- [Problem]
The answer must consist of every line from the entries below that contains the word "begin".

- [Dataset records]
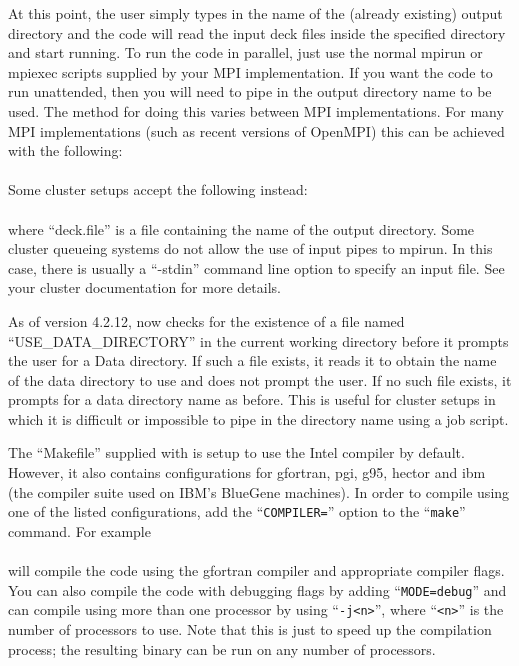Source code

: At this point, the user simply types in the name of the (already existing)
output directory and the code will read the input deck files inside the
specified directory and start running. To run the code in parallel, just use
the normal mpirun or mpiexec scripts supplied by your MPI implementation. If
you want the code to run unattended, then you will need to pipe in the
output directory name to be used. The method for doing this varies between MPI
implementations. For many MPI implementations (such as recent versions of
OpenMPI) this can be achieved with the following:\\
\indent{}\\
Some cluster setups accept the following instead:\\
\indent{}\\
where ``deck.file'' is a file containing the name of the output directory.
Some cluster queueing systems do not
allow the use of input pipes to mpirun. In this case, there is usually a
``-stdin'' command line option to specify an input file. See your cluster
documentation for more details.

As of version 4.2.12, {\EPOCH} now checks for the existence of a file named
``USE\_DATA\_DIRECTORY'' in the current working directory before it prompts
the user for a Data directory. If such a file exists, it reads it to obtain the name of the data
directory to use and does not prompt the user. If no such file exists, it
prompts for a data directory name as before.
This is useful for cluster setups in which it is difficult or
impossible to pipe in the directory name using a job script.

The ``Makefile'' supplied with {\EPOCH} is setup to use the Intel compiler
by default. However, it also contains configurations for gfortran, pgi, g95,
hector and ibm (the compiler suite used on IBM's BlueGene machines).
In order to compile using one of the listed configurations, add the
``\verb|COMPILER=|'' option to the ``\verb|make|'' command. For example\\
\indent{}\\
will compile the code using the gfortran compiler and appropriate compiler
flags.
You can also compile the code with debugging flags by adding
``\verb|MODE=debug|'' and can compile using more than one processor by
using ``\verb|-j<n>|'', where ``\verb|<n>|''
is the number of processors to use. Note that this is just to speed up the
compilation process; the resulting binary can be run on any number of
processors.

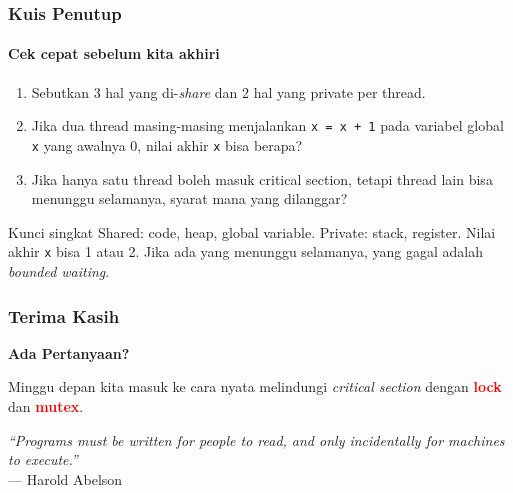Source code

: \documentclass[t,aspectratio=169,xcolor=dvipsnames]{beamer}
\newcommand{\tem}[1]{\textbf{\textcolor{red}{#1}}}
\begin{document}
\begin{frame}
    \frametitle{Kuis Penutup}
    \framesubtitle{Cek cepat sebelum kita akhiri}
    \small

    \begin{enumerate}
        \item Sebutkan 3 hal yang di-\textit{share} dan 2 hal yang private per thread.
        \item Jika dua thread masing-masing menjalankan \texttt{x = x + 1} pada variabel global \texttt{x} yang awalnya 0, nilai akhir \texttt{x} bisa berapa?
        \item Jika hanya satu thread boleh masuk critical section, tetapi thread lain bisa menunggu selamanya, syarat mana yang dilanggar?
    \end{enumerate}

    \vspace{0.3cm}
    \begin{block}{Kunci singkat}
        Shared: code, heap, global variable. Private: stack, register. Nilai akhir \texttt{x} bisa 1 atau 2. Jika ada yang menunggu selamanya, yang gagal adalah \textit{bounded waiting}.
    \end{block}
\end{frame}

\begin{frame}
    \frametitle{Terima Kasih}
    \begin{center}
        \Huge \textbf{Ada Pertanyaan?}

        \vspace{0.8cm}
        \normalsize
        Minggu depan kita masuk ke cara nyata melindungi \textit{critical section} dengan \tem{lock} dan \tem{mutex}.

        \vspace{0.8cm}
        \small
        \textit{``Programs must be written for people to read, and only incidentally for machines to execute.''} \\
        \vspace{0.1cm}
        --- Harold Abelson
    \end{center}
\end{frame}
\end{document}
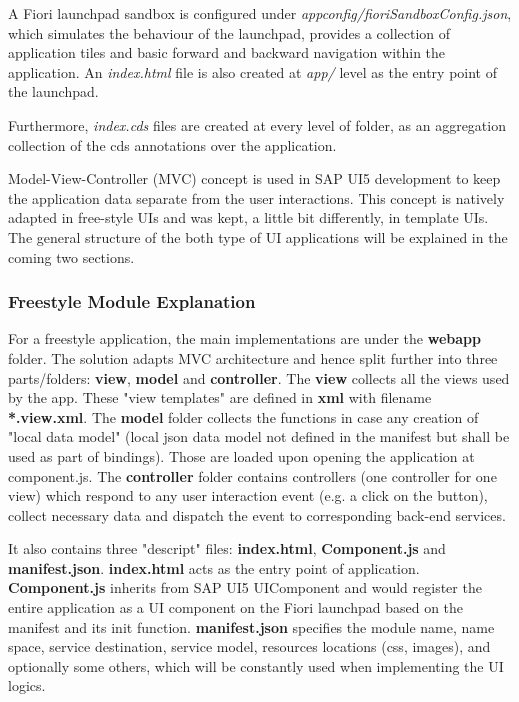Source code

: A Fiori launchpad sandbox is configured under \textit{appconfig/fioriSandboxConfig.json}, which simulates the behaviour of the launchpad, provides a collection of application tiles and basic forward and backward navigation within the application. An \textit{index.html} file is also created at \textit{app/} level as the entry point of the launchpad.

Furthermore, \textit{index.cds} files are created at every level of folder, as an aggregation collection of the cds annotations over the application.

Model-View-Controller (MVC) concept is used in SAP UI5 development to keep the application data separate from the user interactions. This concept is natively adapted in free-style UIs and was kept, a little bit differently, in template UIs. The general structure of the both type of UI applications will be explained in the coming two sections. 

\subsubsection{Freestyle Module Explanation}
For a freestyle application, the main implementations are under the \textbf{webapp} folder. The solution adapts MVC architecture and hence split further into three parts/folders: \textbf{view}, \textbf{model} and \textbf{controller}. The \textbf{view} collects all the views used by the app. These "view templates" are defined in \textbf{xml} with filename \textbf{*.view.xml}. The \textbf{model} folder collects the functions in case any creation of "local data model" (local json data model not defined in the manifest but shall be used as part of bindings). Those are loaded upon opening the application at component.js. The \textbf{controller} folder contains controllers (one controller for one view) which respond to any user interaction event (e.g. a click on the button), collect necessary data and dispatch the event to corresponding back-end services.

It also contains three "descript" files: \textbf{index.html}, \textbf{Component.js} and \textbf{manifest.json}. \textbf{index.html} acts as the entry point of application.  \textbf{Component.js} inherits from SAP UI5 UIComponent and would register the entire application as a UI component on the Fiori launchpad based on the manifest and its init function. \textbf{manifest.json} specifies the module name, name space, service destination, service model, resources locations (css, images), and optionally some others, which will be constantly used when implementing the UI logics.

- [Task solution]
\begin{document}
\begin{frame}
    \begin{enumerate}
    \begin{block}{Kunci singkat}
\begin{frame}
    \begin{center}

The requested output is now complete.